At the time of publication, INDECOM—the Jamaican commission for investigations—had not provided a comment or the police report into Nakiea's death, despite repeated requests to do so.
Since her brother's killing, Shackelia has become an outspoken force against against police killings, especially for those most at risk: young men and teenage boys, typically from inner-city, low-income neighborhoods. Amnesty International reports that in 2015, eight percent of all Jamaican killings were at the hands of police. Although rates of extra-judicial deaths have declined in recent years, it remains the case that police stigmatize and criminalize predominantly impoverished communities as part of a strategy to “get rid of criminals.”
“For decades, Jamaican inner city neighborhoods have been scarred by an epidemic of unlawful killings by the police,” explains Louise Tillotson of Amnesty International. She tells me that, in 2017, Jamaican law enforcement officials killed an average of three people a week—168 people, according to INDECOM. “But numbers only tell part of the story. Not only has the way police operate and unlawfully kill not changed in 20 years, but too often police go on to violate the human rights of surviving relatives.”
For women like Shackelia, achieving justice is an unremitting slog. “Victims’ families, particularly women relatives, are left to battle a sluggish court system, and frequent harassment and intimidation by the police which aims to stop families from pursuing justice.”

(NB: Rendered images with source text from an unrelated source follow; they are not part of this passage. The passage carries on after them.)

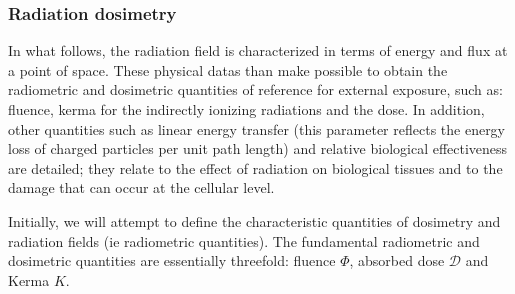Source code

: 	\pagebreak
	\subsubsection{Radiation dosimetry}
	In what follows, the radiation field is characterized in terms of energy and flux at a point of space. These physical datas than make possible to obtain the radiometric and dosimetric quantities of reference for external exposure, such as: fluence, kerma for the indirectly ionizing radiations and the dose. In addition, other quantities such as linear energy transfer (this parameter reflects the energy loss of charged particles per unit path length) and relative biological effectiveness are detailed; they relate to the effect of radiation on biological tissues and to the damage that can occur at the cellular level.
	
	Initially, we will attempt to define the characteristic quantities of dosimetry and radiation fields (ie radiometric quantities). The fundamental radiometric and dosimetric quantities are essentially threefold: fluence $\Phi$, absorbed dose $\mathcal{D}$ and Kerma $K$.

In the days and months following Naikea’s death, Shackelia publicly searched for answers—but received none. She made independent investigators secure the crime scene, and pursued his case through Jamaica's courts. But this came at a cost. Amnesty International reports that frequent police raids on Naikea’s downtown Kingston neighborhood often coincided with days where the courts were due to hear his case. When his community protested his case being dismissed in July 2016, police cars turned up. And Shackelia tells me that Naikea's supporters have been intimidated and harassed by police.
“They’ve maintained the code of silence and brotherhood,” she tells me, saying that she’s been subjected to police raids and wrongful arrests. Shackelia believes that justice for Naikea hasn’t been forthcoming because the structural forces at work are so powerful: admitting culpability would set a costly precedent, and disrupt the narrative that Jamaican law enforcement use to justify their extra-judicial killings. “[These deaths] are too common,” she says. “They’re the order of the day.”
For now, Shackelia will continue fighting for justice for Naikea and all the other victims of Jamaican police brutality. “I can’t stop,” she tells me. “I have to become Naikea’s voice. I have to preserve his legacy.”